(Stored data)
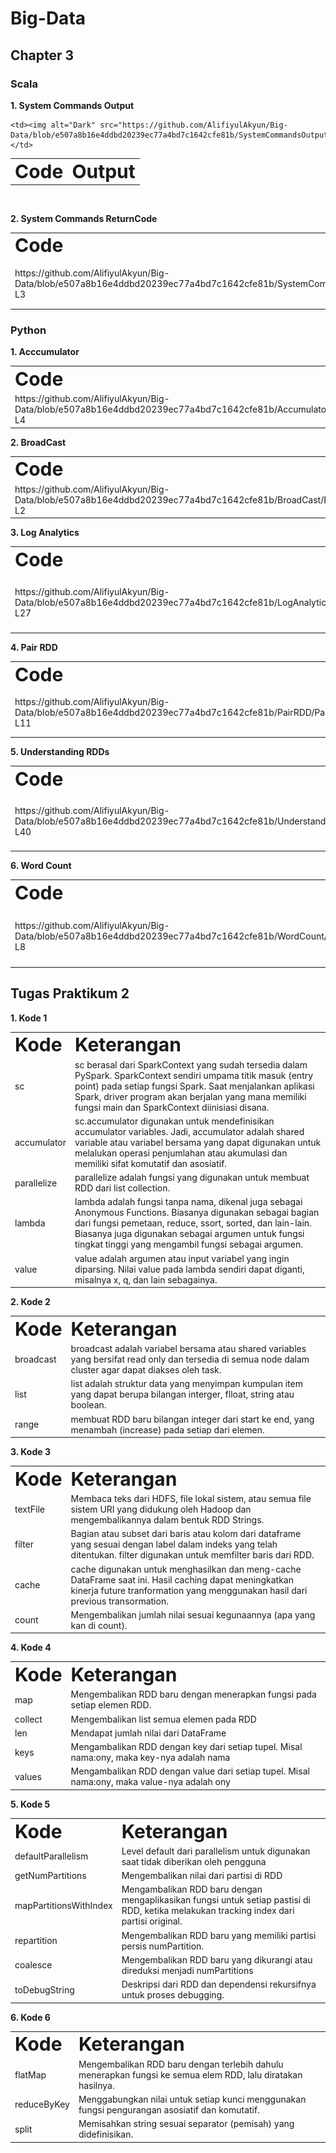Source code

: # Big-Data
## Chapter 3


### Scala

**1. System Commands Output**
<table border="0">
 <tr>
    <td><b style="font-size:30px">Code</b></td>
    <td><b style="font-size:30px">Output</b></td>
 </tr>
 <tr>
  
    <td><img alt="Dark" src="https://github.com/AlifiyulAkyun/Big-Data/blob/e507a8b16e4ddbd20239ec77a4bd7c1642cfe81b/SystemCommandsOutput/SystemCommandsOutput.png"></td>
 </tr>
</table><br>

**2. System Commands ReturnCode**
<table border="0">
 <tr>
    <td><b style="font-size:30px">Code</b></td>
    <td><b style="font-size:30px">Output</b></td>
 </tr>
 <tr>
    <td>https://github.com/AlifiyulAkyun/Big-Data/blob/e507a8b16e4ddbd20239ec77a4bd7c1642cfe81b/SystemCommandsReturnCode/SystemCommandsReturnCode.scala#L1-L3 </td>
    <td><img alt="Dark" src="https://github.com/AlifiyulAkyun/Big-Data/blob/e507a8b16e4ddbd20239ec77a4bd7c1642cfe81b/SystemCommandsReturnCode/SystemCommandsReturnCode.png"></td>
 </tr>
</table>

### Python
**1. Acccumulator**
<table border="0">
 <tr>
    <td><b style="font-size:30px">Code</b></td>
    <td><b style="font-size:30px">Output</b></td>
 </tr>
 <tr>
    <td>https://github.com/AlifiyulAkyun/Big-Data/blob/e507a8b16e4ddbd20239ec77a4bd7c1642cfe81b/Accumulator/Accumulator.py#L1-L4 </td>
    <td><img alt="Dark" src="https://github.com/AlifiyulAkyun/Big-Data/blob/e507a8b16e4ddbd20239ec77a4bd7c1642cfe81b/Accumulator/Accumulator.png"></td>
 </tr>
</table>
<b>2. BroadCast</b>
<table border="0">
 <tr>
    <td><b style="font-size:30px">Code</b></td>
    <td><b style="font-size:30px">Output</b></td>
 </tr>
 <tr>
    <td>https://github.com/AlifiyulAkyun/Big-Data/blob/e507a8b16e4ddbd20239ec77a4bd7c1642cfe81b/BroadCast/BroadCast.py#L1-L2</td>
    <td><img alt="Dark" src="https://github.com/AlifiyulAkyun/Big-Data/blob/e507a8b16e4ddbd20239ec77a4bd7c1642cfe81b/BroadCast/Broadcast.png"></td>
 </tr>
</table>
<b>3. Log Analytics</b>
<table border="0">
 <tr>
    <td><b style="font-size:30px">Code</b></td>
    <td><b style="font-size:30px">Output</b></td>
 </tr>
 <tr>
    <td>https://github.com/AlifiyulAkyun/Big-Data/blob/e507a8b16e4ddbd20239ec77a4bd7c1642cfe81b/LogAnalytics/LogAnalytics.py#L1-L27</td>
    <td><img alt="Dark" src="https://github.com/AlifiyulAkyun/Big-Data/blob/e507a8b16e4ddbd20239ec77a4bd7c1642cfe81b/LogAnalytics/LogAnalytics.png"></td>
 </tr>
</table>
<b>4. Pair RDD</b>
    <table border="0">
 <tr>
    <td><b style="font-size:30px">Code</b></td>
    <td><b style="font-size:30px">Output</b></td>
 </tr>
 <tr>
    <td>https://github.com/AlifiyulAkyun/Big-Data/blob/e507a8b16e4ddbd20239ec77a4bd7c1642cfe81b/PairRDD/PairRDD.py#L1-L11</td>
    <td><img alt="Dark" src="https://github.com/AlifiyulAkyun/Big-Data/blob/e507a8b16e4ddbd20239ec77a4bd7c1642cfe81b/PairRDD/PairRDD.png"></td>
 </tr>
</table>
<b>5. Understanding RDDs</b>
    <table border="0">
 <tr>
    <td><b style="font-size:30px" width="20%">Code</b></td>
    <td><b style="font-size:30px">Output</b></td>
 </tr>
 <tr>
    <td>https://github.com/AlifiyulAkyun/Big-Data/blob/e507a8b16e4ddbd20239ec77a4bd7c1642cfe81b/UnderstandingRDDs/UnderstandingRDDs.py#L1-L40 </td>
    <td><img alt="Dark" src="https://github.com/AlifiyulAkyun/Big-Data/blob/e507a8b16e4ddbd20239ec77a4bd7c1642cfe81b/UnderstandingRDDs/UnderstandingRDDs.png"></td>
 </tr>
</table>
<b>6. Word Count</b>
    <table border="0">
 <tr>
    <td><b style="font-size:30px">Code</b></td>
    <td><b style="font-size:30px">Output</b></td>
 </tr>
 <tr>
    <td>https://github.com/AlifiyulAkyun/Big-Data/blob/e507a8b16e4ddbd20239ec77a4bd7c1642cfe81b/WordCount/WordCount.py#L1-L8</td>
    <td><img alt="Dark" src="https://github.com/AlifiyulAkyun/Big-Data/blob/e507a8b16e4ddbd20239ec77a4bd7c1642cfe81b/WordCount/Word%20Count.png"></td>
 </tr>
</table>

## Tugas Praktikum 2
<b>1. Kode 1</b>
<table border="0">
 <tr>
    <td><b style="font-size:30px">Kode</b></td>
    <td><b style="font-size:30px">Keterangan</b></td>
 </tr>
 <tr>
    <td>sc</td>
    <td>sc berasal dari SparkContext yang sudah tersedia dalam PySpark. SparkContext sendiri umpama titik masuk (entry point) pada setiap fungsi Spark. Saat menjalankan aplikasi Spark, driver program akan berjalan yang mana memiliki fungsi main dan SparkContext diinisiasi disana.</td>
 </tr>
 <tr>
    <td>accumulator</td>
    <td>sc.accumulator digunakan untuk mendefinisikan accumulator variables. Jadi, accumulator adalah shared variable atau variabel bersama yang dapat digunakan untuk melalukan operasi penjumlahan atau akumulasi dan memiliki sifat komutatif dan asosiatif.</td>
 </tr>
 <tr>
    <td>parallelize</td>
    <td>parallelize adalah fungsi yang digunakan untuk membuat RDD dari list collection. </td>
 </tr>
 <tr>
    <td>lambda</td>
    <td>lambda adalah fungsi tanpa nama, dikenal juga sebagai Anonymous Functions. Biasanya digunakan sebagai bagian dari fungsi pemetaan, reduce, ssort, sorted, dan lain-lain. Biasanya juga digunakan sebagai argumen untuk fungsi tingkat tinggi yang mengambil fungsi sebagai argumen.</td>
 </tr>
 <tr>
    <td>value</td>
    <td>value adalah argumen atau input variabel yang ingin diparsing. Nilai value pada lambda sendiri dapat diganti, misalnya x, q, dan lain sebagainya.</td>
 </tr>
</table>

<b>2. Kode 2</b>
<table border="0">
 <tr>
    <td><b style="font-size:30px">Kode</b></td>
    <td><b style="font-size:30px">Keterangan</b></td>
 </tr>
 <tr>
    <td>broadcast</td>
    <td>broadcast adalah variabel bersama atau shared variables yang bersifat read only dan tersedia di semua node dalam cluster agar dapat diakses oleh task. </td>
 </tr>
 <tr>
    <td>list</td>
    <td>list adalah struktur data yang menyimpan kumpulan item yang dapat berupa bilangan interger, flloat, string atau boolean.</td>
 </tr>
 <tr>
    <td>range</td>
    <td>membuat RDD baru bilangan integer dari start ke end, yang menambah (increase) pada setiap dari elemen.</td>
 </tr>
</table>

<b>3. Kode 3</b>
<table border="0">
 <tr>
    <td><b style="font-size:30px">Kode</b></td>
    <td><b style="font-size:30px">Keterangan</b></td>
 </tr>
 <tr>
    <td>textFile</td>
    <td>Membaca teks dari HDFS, file lokal sistem, atau semua file sistem URI yang didukung oleh Hadoop dan mengembalikannya dalam bentuk RDD Strings.</td>
 </tr>
 <tr>
    <td>filter</td>
    <td>Bagian atau subset dari baris atau kolom dari dataframe yang sesuai dengan label dalam indeks yang telah ditentukan. filter digunakan untuk memfilter baris dari RDD.</td>
 </tr>
 <tr>
    <td>cache</td>
    <td>cache digunakan untuk menghasilkan dan meng-cache DataFrame saat ini. Hasil caching dapat meningkatkan kinerja future tranformation yang menggunakan hasil dari previous transormation.  </td>
 </tr>
 <tr>
    <td>count</td>
    <td>Mengembalikan jumlah nilai sesuai kegunaannya (apa yang kan di count). </td>
 </tr>
</table>

<b>4. Kode 4</b>
<table border="0">
 <tr>
    <td><b style="font-size:30px">Kode</b></td>
    <td><b style="font-size:30px">Keterangan</b></td>
 </tr>
 <tr>
    <td>map</td>
    <td>Mengembalikan RDD baru dengan menerapkan fungsi pada setiap elemen RDD.</td>
 </tr>
 <tr>
    <td>collect</td>
    <td>Mengembalikan list semua elemen pada RDD</td>
 </tr>
 <tr>
    <td>len</td>
    <td>Mendapat jumlah nilai dari DataFrame</td>
 </tr>
 <tr>
    <td>keys</td>
    <td>Mengambalikan RDD dengan key dari setiap tupel. Misal nama:ony, maka key-nya adalah nama</td>
 </tr>
 <tr>
    <td>values</td>
    <td>Mengambalikan RDD dengan value dari setiap tupel. Misal nama:ony, maka value-nya adalah ony</td>
 </tr>
</table>

<b>5. Kode 5</b>
<table border="0">
 <tr>
    <td><b style="font-size:30px">Kode</b></td>
    <td><b style="font-size:30px">Keterangan</b></td>
 </tr>
 <tr>
    <td>defaultParallelism</td>
    <td>Level default dari parallelism untuk digunakan saat tidak diberikan oleh pengguna</td>
 </tr>
 <tr>
    <td>getNumPartitions</td>
    <td>Mengembalikan nilai dari partisi di RDD</td>
 </tr>
 <tr>
    <td>mapPartitionsWithIndex</td>
    <td>Mengambalikan RDD baru dengan mengaplikasikan fungsi untuk setiap pastisi di RDD, ketika melakukan tracking index dari partisi original.</td>
 </tr>
 <tr>
    <td>repartition</td>
    <td>Mengembalikan RDD baru yang memiliki partisi persis numPartition.</td>
 </tr>
 <tr>
    <td>coalesce</td>
    <td>Mengembalikan RDD baru yang dikurangi atau direduksi menjadi numPartitions</td>
 </tr>
 <tr>
    <td>toDebugString</td>
    <td>Deskripsi dari RDD dan dependensi rekursifnya untuk proses debugging.</td>
 </tr>
</table>

<b>6. Kode 6</b>
<table border="0">
 <tr>
    <td><b style="font-size:30px">Kode</b></td>
    <td><b style="font-size:30px">Keterangan</b></td>
 </tr>
 <tr>
    <td>flatMap</td>
    <td>Mengembalikan RDD baru dengan terlebih dahulu menerapkan fungsi ke semua elem RDD, lalu diratakan hasilnya. </td>
 </tr>
 <tr>
    <td>reduceByKey</td>
    <td>Menggabungkan nilai untuk setiap kunci menggunakan fungsi pengurangan asosiatif dan komutatif.</td>
 </tr>
 <tr>
    <td>split</td>
    <td>Memisahkan string sesuai separator (pemisah) yang didefinisikan.</td>
 </tr>
</table>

# [PROBLEM REQUIREMENTS]
Filter on the word "oleh": copy each matching line from the entries above.

# [OUTPUT BELOW]
    <td>broadcast adalah variabel bersama atau shared variables yang bersifat read only dan tersedia di semua node dalam cluster agar dapat diakses oleh task. </td>
    <td>Membaca teks dari HDFS, file lokal sistem, atau semua file sistem URI yang didukung oleh Hadoop dan mengembalikannya dalam bentuk RDD Strings.</td>
    <td>Level default dari parallelism untuk digunakan saat tidak diberikan oleh pengguna</td>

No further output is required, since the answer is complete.